For the extra credit, you'll implement your own custom Hashtable class and collision resolution methods.

(Option A3E1) (10 points). Implement a hashtable, connecting it into the application via the "stub" code commented out in the starter code: class CustomHashtable, etc. Use linear probing for collision resolution. When executing operations using your custom hashtable, add the following to the printed statistics after palette construction.

  current collision-resolution method.
  average number of collisions per insertion.
  maximum number of collisions for any one insertion.
  average number of collisions per get operation.

Additional details on what to implement can be found in the comments at the top of the file CustomHashtable.java.

(Option A3E2) (5 points). Build on your hashtable implementation by providing an alternative collison resolution method: quadratic probing. Compare the performance of the two collision-resolution methods by running both collision methods on palette construction for the UW-Campus image that comes with the starter code. In the comparison, use a block size of 16x16x16 and a palette size of 16. See the additional details in the comments at the top of the file CustomHashtable.java.
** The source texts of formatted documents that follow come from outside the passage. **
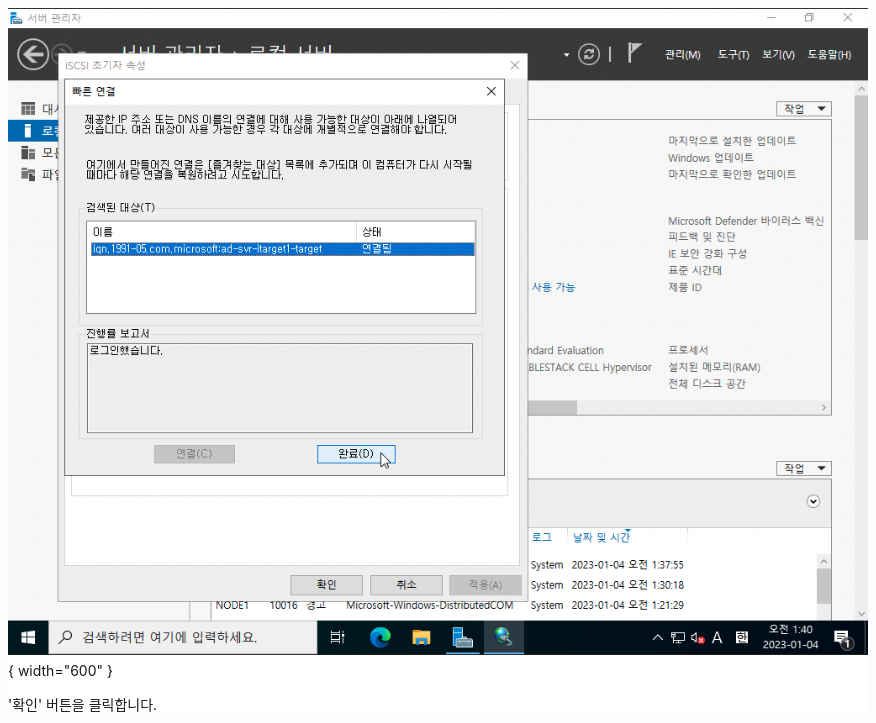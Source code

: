 ![3tier-windows-db-84](../../../assets/images/3tier-windows/3tier-windows-db-84.png){ width="600" }
</center>

'확인' 버튼을 클릭합니다.

<center>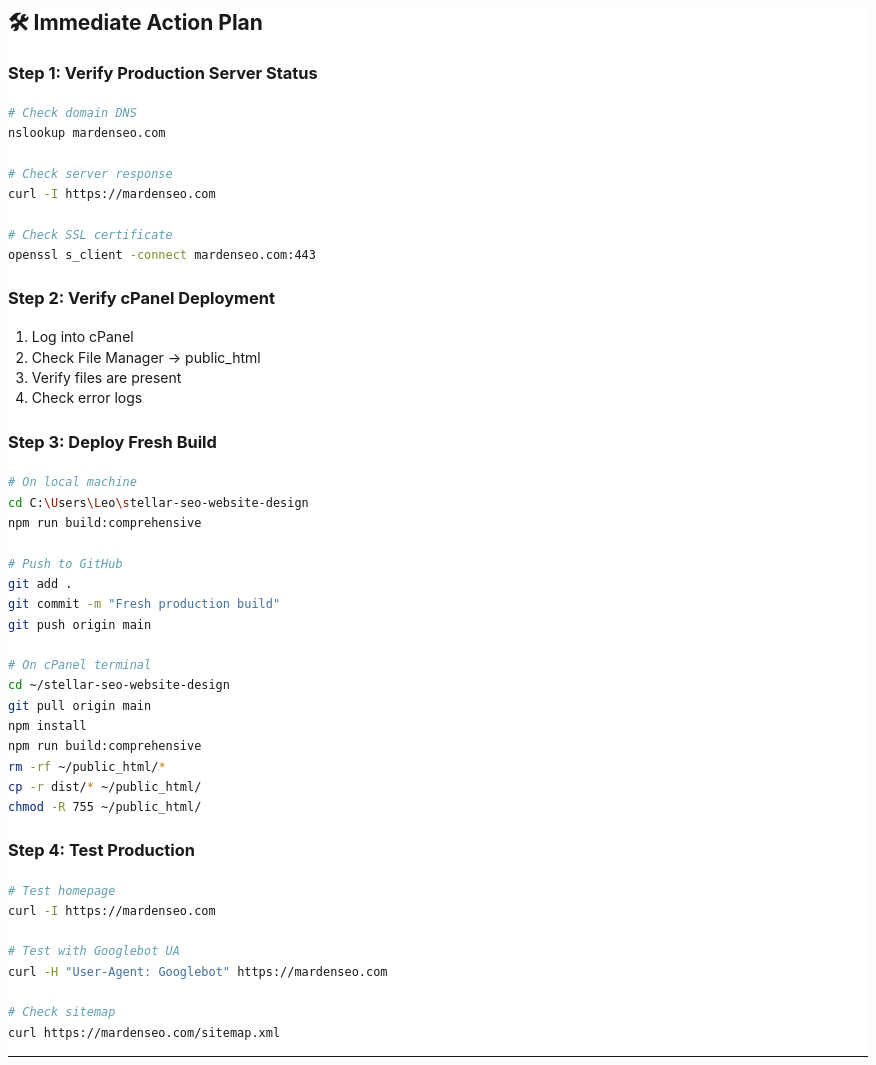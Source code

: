 
## 🛠️ Immediate Action Plan

### Step 1: Verify Production Server Status
```bash
# Check domain DNS
nslookup mardenseo.com

# Check server response
curl -I https://mardenseo.com

# Check SSL certificate
openssl s_client -connect mardenseo.com:443
```

### Step 2: Verify cPanel Deployment
1. Log into cPanel
2. Check File Manager → public_html
3. Verify files are present
4. Check error logs

### Step 3: Deploy Fresh Build
```bash
# On local machine
cd C:\Users\Leo\stellar-seo-website-design
npm run build:comprehensive

# Push to GitHub
git add .
git commit -m "Fresh production build"
git push origin main

# On cPanel terminal
cd ~/stellar-seo-website-design
git pull origin main
npm install
npm run build:comprehensive
rm -rf ~/public_html/*
cp -r dist/* ~/public_html/
chmod -R 755 ~/public_html/
```

### Step 4: Test Production
```bash
# Test homepage
curl -I https://mardenseo.com

# Test with Googlebot UA
curl -H "User-Agent: Googlebot" https://mardenseo.com

# Check sitemap
curl https://mardenseo.com/sitemap.xml
```

---
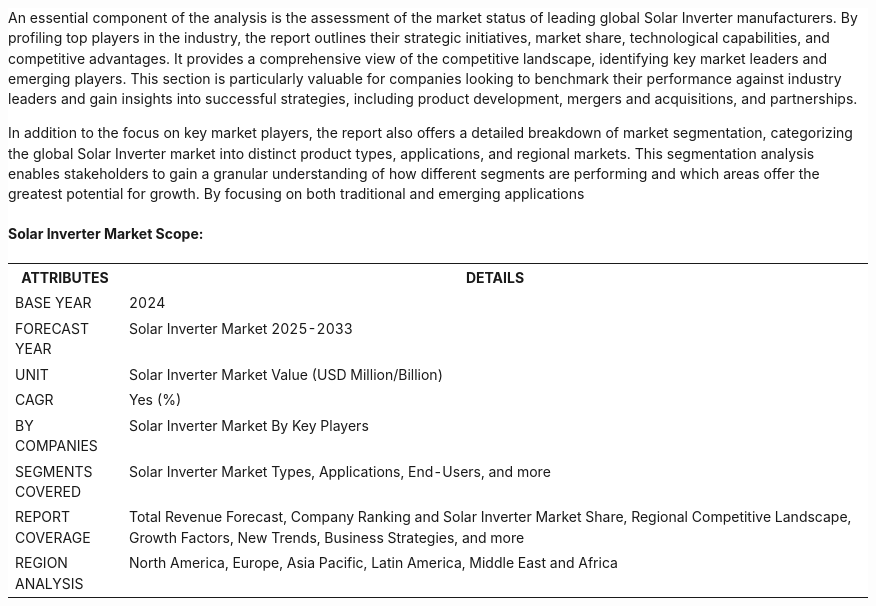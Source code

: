 An essential component of the analysis is the assessment of the market status of leading global Solar Inverter manufacturers. By profiling top players in the industry, the report outlines their strategic initiatives, market share, technological capabilities, and competitive advantages. It provides a comprehensive view of the competitive landscape, identifying key market leaders and emerging players. This section is particularly valuable for companies looking to benchmark their performance against industry leaders and gain insights into successful strategies, including product development, mergers and acquisitions, and partnerships.

In addition to the focus on key market players, the report also offers a detailed breakdown of market segmentation, categorizing the global Solar Inverter market into distinct product types, applications, and regional markets. This segmentation analysis enables stakeholders to gain a granular understanding of how different segments are performing and which areas offer the greatest potential for growth. By focusing on both traditional and emerging applications

<h4>Solar Inverter Market Scope:</h4>
<table>
<tr>
<th>ATTRIBUTES</th>
<th>DETAILS</th>
</tr>
<tr>
<td>BASE YEAR</td>
<td>2024</td>
</tr>
<tr>
<td>FORECAST YEAR</td>
<td>Solar Inverter Market 2025-2033</td>
</tr>
<tr>
<td>UNIT</td>
<td>Solar Inverter Market Value (USD Million/Billion)</td>
<tr>
<td>CAGR</td>
<td>Yes (%)</td>
</tr>
</tr>
<tr>
<td>BY COMPANIES</td>
<td>Solar Inverter Market By Key Players</td>
</tr>
<tr>
<td>SEGMENTS COVERED</td>
<td>Solar Inverter Market Types, Applications, End-Users, and more</td>
</tr>
<tr>
<td>REPORT COVERAGE</td>
<td>Total Revenue Forecast, Company Ranking and Solar Inverter Market Share, Regional Competitive Landscape, Growth Factors, New Trends, Business Strategies, and more</td>
</tr>
<tr>
<td>REGION ANALYSIS</td>
<td>North America, Europe, Asia Pacific, Latin America, Middle East and Africa</td>
</tr>
</table>
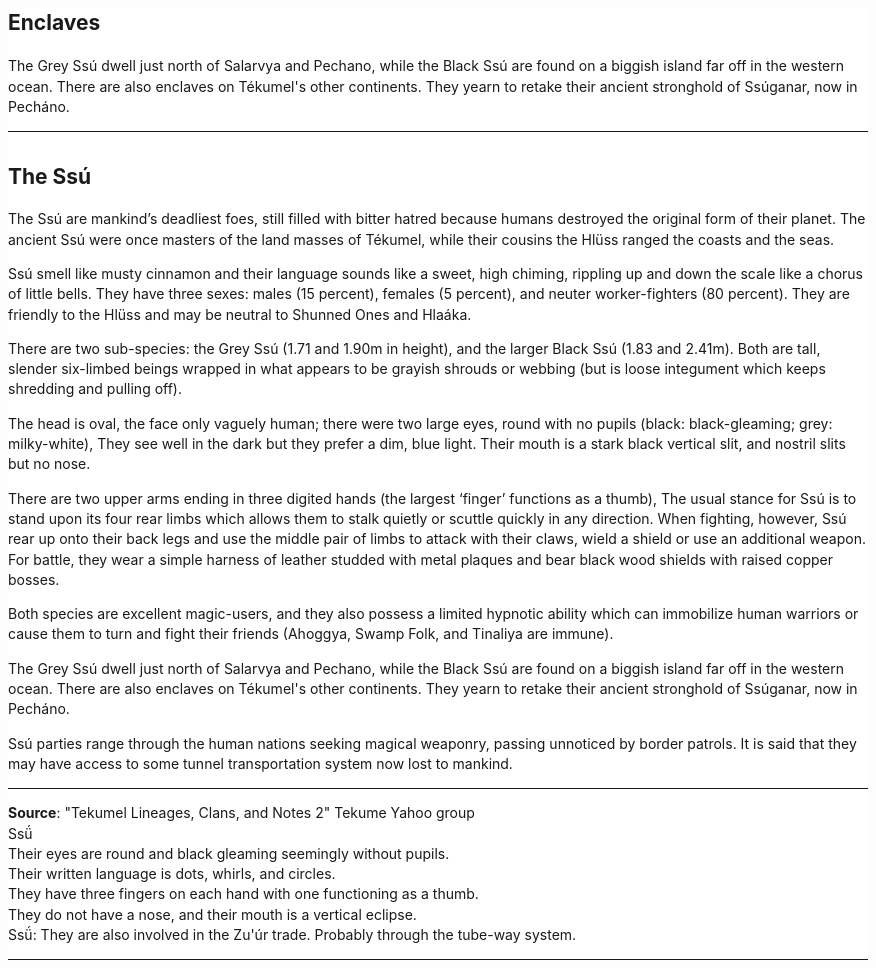 ## Enclaves

The Grey Ssú dwell just north of Salarvya and Pechano, while the Black Ssú are found on a biggish island far off in the western ocean. There are also enclaves on Tékumel's other continents. They yearn to retake their ancient stronghold of Ssúganar, now in Pecháno.

---
## The Ssú  
The Ssú are mankind’s deadliest foes, still filled with bitter hatred because humans destroyed the original form of their planet. The ancient Ssú were once masters of the land masses of Tékumel, while their cousins the Hlüss ranged the coasts and the seas.

Ssú smell like musty cinnamon and their language sounds like a sweet, high chiming, rippling up and down the scale like a chorus of little bells. They have three sexes: males (15 percent), females (5 percent), and neuter worker-fighters (80 percent). They are friendly to the Hlüss and may be neutral to Shunned Ones and Hlaáka.

There are two sub-species: the Grey Ssú (1.71 and 1.90m in height), and the larger Black Ssú (1.83 and 2.41m). Both are tall, slender six-limbed beings wrapped in what appears to be grayish shrouds or webbing (but is loose integument which keeps shredding and pulling off).

The head is oval, the face only vaguely human; there were two large eyes, round with no pupils (black: black-gleaming; grey: milky-white), They see well in the dark but they prefer a dim, blue light. Their mouth is a stark black vertical slit, and nostril slits but no nose.

There are two upper arms ending in three digited hands (the largest ‘finger’ functions as a thumb), The usual stance for Ssú is to stand upon its four rear limbs which allows them to stalk quietly or scuttle quickly in any direction. When fighting, however, Ssú rear up onto their back legs and use the middle pair of limbs to attack with their claws, wield a shield or use an additional weapon. For battle, they wear a simple harness of leather studded with metal plaques and bear black wood shields with raised copper bosses.

Both species are excellent magic-users, and they also possess a limited hypnotic ability which can immobilize human warriors or cause them to turn and fight their friends (Ahoggya, Swamp Folk, and Tinaliya are immune).

The Grey Ssú dwell just north of Salarvya and Pechano, while the Black Ssú are found on a biggish island far off in the western ocean. There are also enclaves on Tékumel's other continents. They yearn to retake their ancient stronghold of Ssúganar, now in Pecháno.

Ssú parties range through the human nations seeking magical weaponry, passing unnoticed by border patrols. It is said that they may have access to some tunnel transportation system now lost to mankind.

---
**Source**: "Tekumel Lineages, Clans, and Notes 2" Tekume Yahoo group  
Ssǘ  
Their eyes are round and black gleaming seemingly without pupils.  
Their written language is dots, whirls, and circles.  
They have three fingers on each hand with one functioning as a thumb.  
They do not have a nose, and their mouth is a vertical eclipse.  
Ssǘ: They are also involved in the Zu'úr trade. Probably through the tube-way system.

---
(Option A3E3) (5 points). Research and implement enough of the details of the GIF 87a, GIF 89a, or PNG format so as to be able to write out an actual GIF or PNG file that can be read (decoded) by the Firefox browser. LPW encoding of the pixel array is not required in the "uncompressed" GIF mode. Your resulting file encoder must use your color-table construction and your pixel-encoding process.

Turn-in

Turn in your source files through our Catalyst CollectIt dropbox. Part II of this assignment is due Wednesday, October 29 at 5:00 PM. Late penalties apply (see the policies page for details).

Grading Rubric

In this assignment, you can earn 100 regular points and up to 20 points of extra credit. Part I is worth 30 points, and Part II is worth 75 points. The extra credit options are all related to Part II.

Part I. (30)  Q1: 5; Q2: 10; Q3: 5; Q4: 5. Q5: 5.

Part II. (70)

Three hash functions at 5 points each for up to 15 points.

Hashing of blocks correctly counts the numbers of occurrences of
colors within each block, no matter which hash function is used: 10.

Hashing statistics are correctly printed out: 5.

Popularity algorithm results in the correct palette: 10

Encoding using the slow and simple method works correctly: 5

Encoding using the fast method works correctly: 5

Decoding works correctly: 10

README.txt file submitted with reasonable answers: 5

5 points for writing very clear readable code with clear comments in
English for each new class, method and function, and static variable.
Any other variables should have names suggestive of their meaning,
with comments unless the variable is a loop variable (i.e., int i) or
a size or length (int n).  JavaDoc format is fine but not required.
The comments at the top of each file, described earlier, also contribute
to these points.

Extra credit: grading will be likely be all or nothing on each of the extra credit options.

 
Version 1.0. Last major update Tuesday, Oct. 21, 2014 at 21:29 PM.